Thanks. I’ll try to ease up on the storytelling or confine it to blog posts rather than serious discussions. It’s obviously very subjective, and I didn’t mean to offend anyone by misattributing ideas.

Do you think it would’ve been better if we’d waited to roll out a complete design? Do you want to have a go at starting a new thread rewriting this the way you’d like and we can close this one? Should a unified design go to a wiki at this point?

I’m open to suggestions.

The only thing I absolutely want to avoid is delaying a broader discussion of what the language is going to look like and how it will behave w.r.t. interfaces, etc. I want to get feedback as early as possible in the design process. Pretty much everyone involved in the project is a stakeholder here.


#71

Interfaces like PyStan and RStan? Did we talk about the major proposed implementation changes there yet? I am a little afraid to name them in this thread for fear of hijacking.
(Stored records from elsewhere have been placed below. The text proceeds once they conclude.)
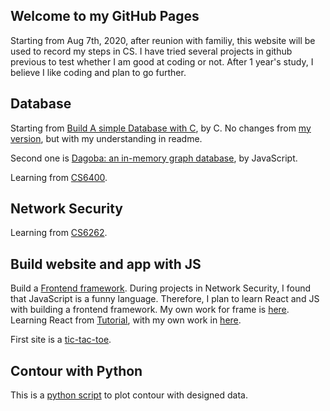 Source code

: ## Welcome to my GitHub Pages

Starting from Aug 7th, 2020, after reunion with familiy, this website will be used to record my steps in CS. I have tried several projects in github previous to test whether I am good at coding or not. After 1 year's study, I believe I like coding and plan to go further. 

## Database 

Starting from [Build A simple Database with C](https://cstack.github.io/db_tutorial/), by C. No changes from [my version](https://github.com/slclei/simple-database), but with my understanding in readme.

Second one is [Dagoba: an in-memory graph database](http://aosabook.org/en/500L/dagoba-an-in-memory-graph-database.html), by JavaScript.

Learning from [CS6400](https://github.com/slclei/Lei/tree/master/OMSCS/DataBase).

## Network Security
Learning from [CS6262](https://github.com/slclei/Lei/tree/master/OMSCS/SecurityOfNetwork).

## Build website and app with JS
Build a [Frontend framework](https://mfrachet.github.io/create-frontend-framework/). During projects in Network Security, I found that JavaScript is a funny language. Therefore, I plan to learn React and JS with building a frontend framework. My own work for frame is [here](https://github.com/slclei/MyFrontendFrame). 
Learning React from [Tutorial](https://reactjs.org/tutorial/tutorial.html), with my own work in [here](https://github.com/slclei/LearnReact).

First site is a [tic-tac-toe](https://slclei.github.io/Lei/web/ticGame/index.html). 

## Contour with Python

This is a [python script](https://github.com/slclei/contour_python) to plot contour with designed data.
I think this thread suffices for airing the language design we came up with and soliciting alternatives, but I think if you have specific concerns or people to check with on specific issues that haven’t come up (implementation and interface changes?), new threads for each (or grouped) could be helpful? This thread has been very active but mostly focused on the blockless and submodels ideas. We can summarize the design with a wiki page or something when it’s time to coordinate work.


#72

Bob - Re: @martinmodrak’s concerns about asymmetry between submodels and models, he was proposing forcing submodels to always declare data explicitly, and to force them to be passed in with “explicit binding.”

I think I’m leaning towards the original design proposal on this one, where we allow both data and params to be declared inside submodels, and then both are implicitly added to any containing model’s data and param signature and threaded through implicitly.

To try to make this concrete this for myself, I’m thinking of cases where users have a couple of existing models they already use for pieces of analyses and they want to import them into a larger model - it’s nice that importing one requires code changes in just a single place if there are no interactions between models.

What happens when someone imports a model from a file? I’m not sure if we even specified, but maybe in the current design that isn’t possible and you need to create a modified version that declares the model to be a submodel and specifies the signature before you are able to import it. Another possibility here would be to allow you to specify at import time what names will be passed in to the submodel. A third possibility is that we allow (or even require, if we can’t infer something to be a parameter) binding by name in the constructor signature of any variables declared in the body,

// Nonsense
submodel foo() {
  int N;
  vector[N] a ~ normal(0, 1);
  real sigma ~ normal(0, 2);
  vector[N] z ~ normal(a, sigma);
}

f = foo(N=27);
real z = foo.z + 2;

This is perhaps the logical extension of the way we allow access after construction to anything declared inside a submodel with . field and method access - but on the way in instead of the way out.

@Bob_Carpenter @Matthijs @mgorinova any thoughts on what to do about importing standalone models?